WHAT YOU NEED TO DO: Each line of the records needs to be written out exactly, with any image left out.

DATA FOR REVIEW:

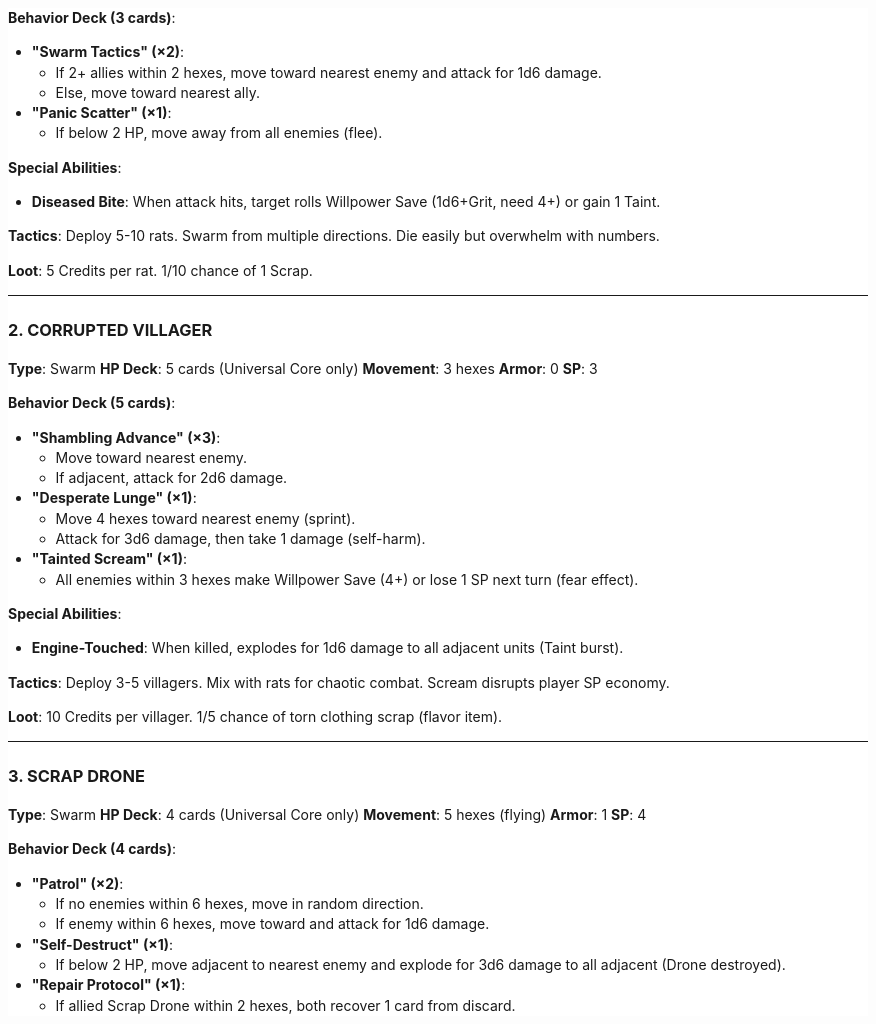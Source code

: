 **Behavior Deck (3 cards)**:
- **"Swarm Tactics" (×2)**:
  - If 2+ allies within 2 hexes, move toward nearest enemy and attack for 1d6 damage.
  - Else, move toward nearest ally.
- **"Panic Scatter" (×1)**:
  - If below 2 HP, move away from all enemies (flee).

**Special Abilities**:
- **Diseased Bite**: When attack hits, target rolls Willpower Save (1d6+Grit, need 4+) or gain 1 Taint.

**Tactics**: Deploy 5-10 rats. Swarm from multiple directions. Die easily but overwhelm with numbers.

**Loot**: 5 Credits per rat. 1/10 chance of 1 Scrap.

---

### 2. CORRUPTED VILLAGER

**Type**: Swarm
**HP Deck**: 5 cards (Universal Core only)
**Movement**: 3 hexes
**Armor**: 0
**SP**: 3

**Behavior Deck (5 cards)**:
- **"Shambling Advance" (×3)**:
  - Move toward nearest enemy.
  - If adjacent, attack for 2d6 damage.
- **"Desperate Lunge" (×1)**:
  - Move 4 hexes toward nearest enemy (sprint).
  - Attack for 3d6 damage, then take 1 damage (self-harm).
- **"Tainted Scream" (×1)**:
  - All enemies within 3 hexes make Willpower Save (4+) or lose 1 SP next turn (fear effect).

**Special Abilities**:
- **Engine-Touched**: When killed, explodes for 1d6 damage to all adjacent units (Taint burst).

**Tactics**: Deploy 3-5 villagers. Mix with rats for chaotic combat. Scream disrupts player SP economy.

**Loot**: 10 Credits per villager. 1/5 chance of torn clothing scrap (flavor item).

---

### 3. SCRAP DRONE

**Type**: Swarm
**HP Deck**: 4 cards (Universal Core only)
**Movement**: 5 hexes (flying)
**Armor**: 1
**SP**: 4

**Behavior Deck (4 cards)**:
- **"Patrol" (×2)**:
  - If no enemies within 6 hexes, move in random direction.
  - If enemy within 6 hexes, move toward and attack for 1d6 damage.
- **"Self-Destruct" (×1)**:
  - If below 2 HP, move adjacent to nearest enemy and explode for 3d6 damage to all adjacent (Drone destroyed).
- **"Repair Protocol" (×1)**:
  - If allied Scrap Drone within 2 hexes, both recover 1 card from discard.
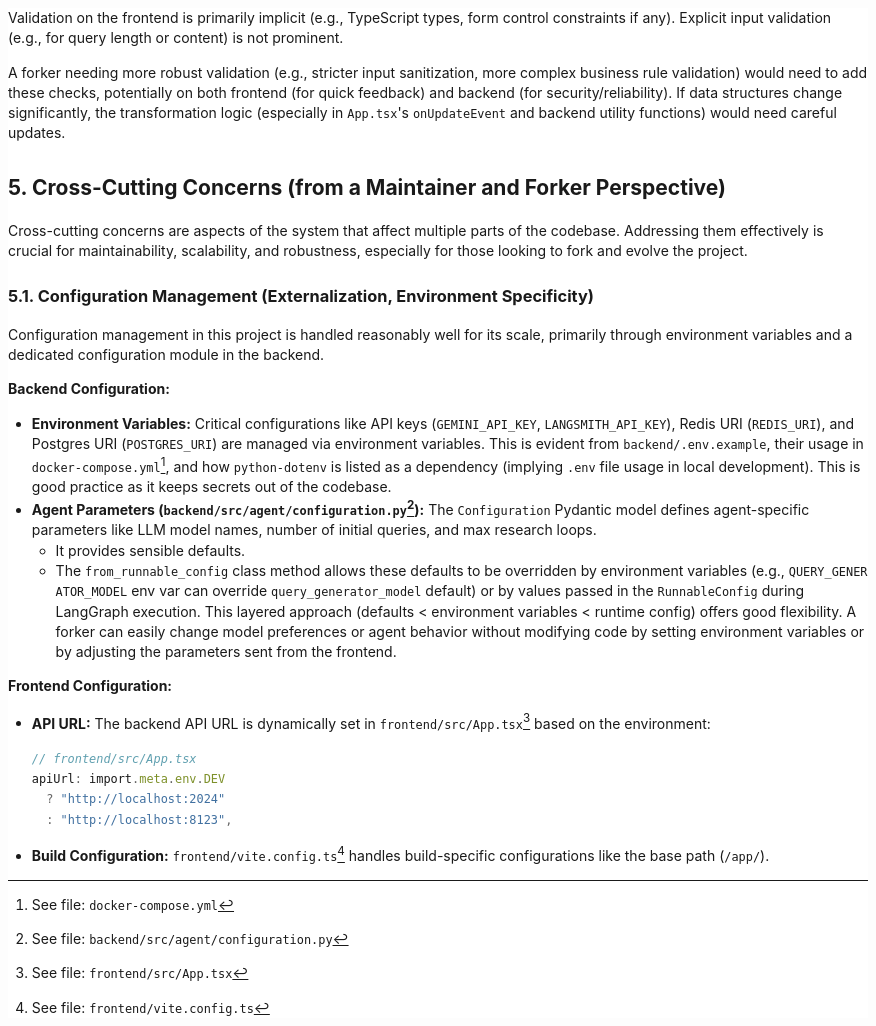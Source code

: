 Validation on the frontend is primarily implicit (e.g., TypeScript types, form control constraints if any). Explicit input validation (e.g., for query length or content) is not prominent.

A forker needing more robust validation (e.g., stricter input sanitization, more complex business rule validation) would need to add these checks, potentially on both frontend (for quick feedback) and backend (for security/reliability). If data structures change significantly, the transformation logic (especially in `App.tsx`'s `onUpdateEvent` and backend utility functions) would need careful updates.

## 5. Cross-Cutting Concerns (from a Maintainer and Forker Perspective)

Cross-cutting concerns are aspects of the system that affect multiple parts of the codebase. Addressing them effectively is crucial for maintainability, scalability, and robustness, especially for those looking to fork and evolve the project.

### 5.1. Configuration Management (Externalization, Environment Specificity)

Configuration management in this project is handled reasonably well for its scale, primarily through environment variables and a dedicated configuration module in the backend.

**Backend Configuration:**
*   **Environment Variables:** Critical configurations like API keys (`GEMINI_API_KEY`, `LANGSMITH_API_KEY`), Redis URI (`REDIS_URI`), and Postgres URI (`POSTGRES_URI`) are managed via environment variables. This is evident from `backend/.env.example`, their usage in `docker-compose.yml`[^docker_compose_loc], and how `python-dotenv` is listed as a dependency (implying `.env` file usage in local development). This is good practice as it keeps secrets out of the codebase.
*   **Agent Parameters (`backend/src/agent/configuration.py`[^backend_config_py_loc]):** The `Configuration` Pydantic model defines agent-specific parameters like LLM model names, number of initial queries, and max research loops.
    *   It provides sensible defaults.
    *   The `from_runnable_config` class method allows these defaults to be overridden by environment variables (e.g., `QUERY_GENERATOR_MODEL` env var can override `query_generator_model` default) or by values passed in the `RunnableConfig` during LangGraph execution.
    This layered approach (defaults < environment variables < runtime config) offers good flexibility. A forker can easily change model preferences or agent behavior without modifying code by setting environment variables or by adjusting the parameters sent from the frontend.

**Frontend Configuration:**
*   **API URL:** The backend API URL is dynamically set in `frontend/src/App.tsx`[^frontend_App_tsx_loc] based on the environment:
    ```typescript
    // frontend/src/App.tsx
    apiUrl: import.meta.env.DEV
      ? "http://localhost:2024"
      : "http://localhost:8123",
    ```
    [^frontend_App_tsx_apiUrl_snippet]: Snippet from: `frontend/src/App.tsx`, `apiUrl` configuration.
    `import.meta.env.DEV` is a Vite feature that distinguishes between development and production builds. This allows the frontend to target the local LangGraph dev server (`:2024`) during development and the Docker-exposed port (`:8123`) in production.
*   **Build Configuration:** `frontend/vite.config.ts`[^frontend_vite_config_ts_loc] handles build-specific configurations like the base path (`/app/`).


[^README_loc]: See file: `README.md`
[^Dockerfile_loc]: See file: `Dockerfile`
[^docker_compose_loc]: See file: `docker-compose.yml`
[^Makefile_loc]: See file: `Makefile`
[^frontend_main_tsx_loc]: See file: `frontend/src/main.tsx`
[^backend_app_py_loc]: See file: `backend/src/agent/app.py`
[^backend_graph_py_loc]: See file: `backend/src/agent/graph.py`
[^backend_pyproject_toml_loc]: See file: `backend/pyproject.toml`
[^backend_config_py_loc]: See file: `backend/src/agent/configuration.py`
[^backend_Makefile_loc]: See file: `backend/Makefile`
[^frontend_package_json_loc]: See file: `frontend/package.json`
[^frontend_tsconfig_json_loc]: See file: `frontend/tsconfig.json`
[^frontend_vite_config_ts_loc]: See file: `frontend/vite.config.ts`
[^frontend_components_json_loc]: See file: `frontend/components.json`
[^frontend_App_tsx_loc]: See file: `frontend/src/App.tsx`
[^LICENSE_loc]: See file: `LICENSE`
[^backend_prompts_py_loc]: See file: `backend/src/agent/prompts.py`
[^backend_state_py_loc]: See file: `backend/src/agent/state.py`
[^backend_tools_schemas_py_loc]: See file: `backend/src/agent/tools_and_schemas.py`
[^backend_utils_py_loc]: See file: `backend/src/agent/utils.py`
[^backend_cli_research_py_loc]: See file: `backend/examples/cli_research.py`
[^frontend_ActivityTimeline_tsx_loc]: See file: `frontend/src/components/ActivityTimeline.tsx`
[^frontend_ChatMessagesView_tsx_loc]: See file: `frontend/src/components/ChatMessagesView.tsx`
[^frontend_InputForm_tsx_loc]: See file: `frontend/src/components/InputForm.tsx`
[^frontend_WelcomeScreen_tsx_loc]: See file: `frontend/src/components/WelcomeScreen.tsx`
[^frontend_utils_ts_loc]: See file: `frontend/src/lib/utils.ts`
[^backend_app_py_loc_snippet]: Snippet from: `backend/src/agent/app.py`
[^frontend_main_tsx_snippet]: Snippet from: `frontend/src/main.tsx`
[^backend_Makefile_test_snippet]: Snippet from: `backend/Makefile`
[^backend_test_agent_ipynb_loc]: See file: `backend/test-agent.ipynb`
[^frontend_package_json_scripts_snippet]: Snippet from: `frontend/package.json`, `scripts` section.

EXERCISE ANSWER:
Source code

: **Behavior Deck (3 cards)**:
- **"Swarm Tactics" (×2)**:
  - If 2+ allies within 2 hexes, move toward nearest enemy and attack for 1d6 damage.
  - Else, move toward nearest ally.
- **"Panic Scatter" (×1)**:
  - If below 2 HP, move away from all enemies (flee).

**Special Abilities**:
- **Diseased Bite**: When attack hits, target rolls Willpower Save (1d6+Grit, need 4+) or gain 1 Taint.

**Tactics**: Deploy 5-10 rats. Swarm from multiple directions. Die easily but overwhelm with numbers.

**Loot**: 5 Credits per rat. 1/10 chance of 1 Scrap.

---

### 2. CORRUPTED VILLAGER

**Type**: Swarm
**HP Deck**: 5 cards (Universal Core only)
**Movement**: 3 hexes
**Armor**: 0
**SP**: 3

**Behavior Deck (5 cards)**:
- **"Shambling Advance" (×3)**:
  - Move toward nearest enemy.
  - If adjacent, attack for 2d6 damage.
- **"Desperate Lunge" (×1)**:
  - Move 4 hexes toward nearest enemy (sprint).
  - Attack for 3d6 damage, then take 1 damage (self-harm).
- **"Tainted Scream" (×1)**:
  - All enemies within 3 hexes make Willpower Save (4+) or lose 1 SP next turn (fear effect).

**Special Abilities**:
- **Engine-Touched**: When killed, explodes for 1d6 damage to all adjacent units (Taint burst).

**Tactics**: Deploy 3-5 villagers. Mix with rats for chaotic combat. Scream disrupts player SP economy.

**Loot**: 10 Credits per villager. 1/5 chance of torn clothing scrap (flavor item).

---

### 3. SCRAP DRONE

**Type**: Swarm
**HP Deck**: 4 cards (Universal Core only)
**Movement**: 5 hexes (flying)
**Armor**: 1
**SP**: 4

**Behavior Deck (4 cards)**:
- **"Patrol" (×2)**:
  - If no enemies within 6 hexes, move in random direction.
  - If enemy within 6 hexes, move toward and attack for 1d6 damage.
- **"Self-Destruct" (×1)**:
  - If below 2 HP, move adjacent to nearest enemy and explode for 3d6 damage to all adjacent (Drone destroyed).
- **"Repair Protocol" (×1)**:
  - If allied Scrap Drone within 2 hexes, both recover 1 card from discard.
Source code

: Validation on the frontend is primarily implicit (e.g., TypeScript types, form control constraints if any). Explicit input validation (e.g., for query length or content) is not prominent.

A forker needing more robust validation (e.g., stricter input sanitization, more complex business rule validation) would need to add these checks, potentially on both frontend (for quick feedback) and backend (for security/reliability). If data structures change significantly, the transformation logic (especially in `App.tsx`'s `onUpdateEvent` and backend utility functions) would need careful updates.

## 5. Cross-Cutting Concerns (from a Maintainer and Forker Perspective)

Cross-cutting concerns are aspects of the system that affect multiple parts of the codebase. Addressing them effectively is crucial for maintainability, scalability, and robustness, especially for those looking to fork and evolve the project.

### 5.1. Configuration Management (Externalization, Environment Specificity)

Configuration management in this project is handled reasonably well for its scale, primarily through environment variables and a dedicated configuration module in the backend.

**Backend Configuration:**
*   **Environment Variables:** Critical configurations like API keys (`GEMINI_API_KEY`, `LANGSMITH_API_KEY`), Redis URI (`REDIS_URI`), and Postgres URI (`POSTGRES_URI`) are managed via environment variables. This is evident from `backend/.env.example`, their usage in `docker-compose.yml`[^docker_compose_loc], and how `python-dotenv` is listed as a dependency (implying `.env` file usage in local development). This is good practice as it keeps secrets out of the codebase.
*   **Agent Parameters (`backend/src/agent/configuration.py`[^backend_config_py_loc]):** The `Configuration` Pydantic model defines agent-specific parameters like LLM model names, number of initial queries, and max research loops.
    *   It provides sensible defaults.
    *   The `from_runnable_config` class method allows these defaults to be overridden by environment variables (e.g., `QUERY_GENERATOR_MODEL` env var can override `query_generator_model` default) or by values passed in the `RunnableConfig` during LangGraph execution.
    This layered approach (defaults < environment variables < runtime config) offers good flexibility. A forker can easily change model preferences or agent behavior without modifying code by setting environment variables or by adjusting the parameters sent from the frontend.

**Frontend Configuration:**
*   **API URL:** The backend API URL is dynamically set in `frontend/src/App.tsx`[^frontend_App_tsx_loc] based on the environment:
    ```typescript
    // frontend/src/App.tsx
    apiUrl: import.meta.env.DEV
      ? "http://localhost:2024"
      : "http://localhost:8123",
    ```
    [^frontend_App_tsx_apiUrl_snippet]: Snippet from: `frontend/src/App.tsx`, `apiUrl` configuration.
    `import.meta.env.DEV` is a Vite feature that distinguishes between development and production builds. This allows the frontend to target the local LangGraph dev server (`:2024`) during development and the Docker-exposed port (`:8123`) in production.
*   **Build Configuration:** `frontend/vite.config.ts`[^frontend_vite_config_ts_loc] handles build-specific configurations like the base path (`/app/`).


[^README_loc]: See file: `README.md`
[^Dockerfile_loc]: See file: `Dockerfile`
[^docker_compose_loc]: See file: `docker-compose.yml`
[^Makefile_loc]: See file: `Makefile`
[^frontend_main_tsx_loc]: See file: `frontend/src/main.tsx`
[^backend_app_py_loc]: See file: `backend/src/agent/app.py`
[^backend_graph_py_loc]: See file: `backend/src/agent/graph.py`
[^backend_pyproject_toml_loc]: See file: `backend/pyproject.toml`
[^backend_config_py_loc]: See file: `backend/src/agent/configuration.py`
[^backend_Makefile_loc]: See file: `backend/Makefile`
[^frontend_package_json_loc]: See file: `frontend/package.json`
[^frontend_tsconfig_json_loc]: See file: `frontend/tsconfig.json`
[^frontend_vite_config_ts_loc]: See file: `frontend/vite.config.ts`
[^frontend_components_json_loc]: See file: `frontend/components.json`
[^frontend_App_tsx_loc]: See file: `frontend/src/App.tsx`
[^LICENSE_loc]: See file: `LICENSE`
[^backend_prompts_py_loc]: See file: `backend/src/agent/prompts.py`
[^backend_state_py_loc]: See file: `backend/src/agent/state.py`
[^backend_tools_schemas_py_loc]: See file: `backend/src/agent/tools_and_schemas.py`
[^backend_utils_py_loc]: See file: `backend/src/agent/utils.py`
[^backend_cli_research_py_loc]: See file: `backend/examples/cli_research.py`
[^frontend_ActivityTimeline_tsx_loc]: See file: `frontend/src/components/ActivityTimeline.tsx`
[^frontend_ChatMessagesView_tsx_loc]: See file: `frontend/src/components/ChatMessagesView.tsx`
[^frontend_InputForm_tsx_loc]: See file: `frontend/src/components/InputForm.tsx`
[^frontend_WelcomeScreen_tsx_loc]: See file: `frontend/src/components/WelcomeScreen.tsx`
[^frontend_utils_ts_loc]: See file: `frontend/src/lib/utils.ts`
[^backend_app_py_loc_snippet]: Snippet from: `backend/src/agent/app.py`
[^frontend_main_tsx_snippet]: Snippet from: `frontend/src/main.tsx`
[^backend_Makefile_test_snippet]: Snippet from: `backend/Makefile`
[^backend_test_agent_ipynb_loc]: See file: `backend/test-agent.ipynb`
[^frontend_package_json_scripts_snippet]: Snippet from: `frontend/package.json`, `scripts` section.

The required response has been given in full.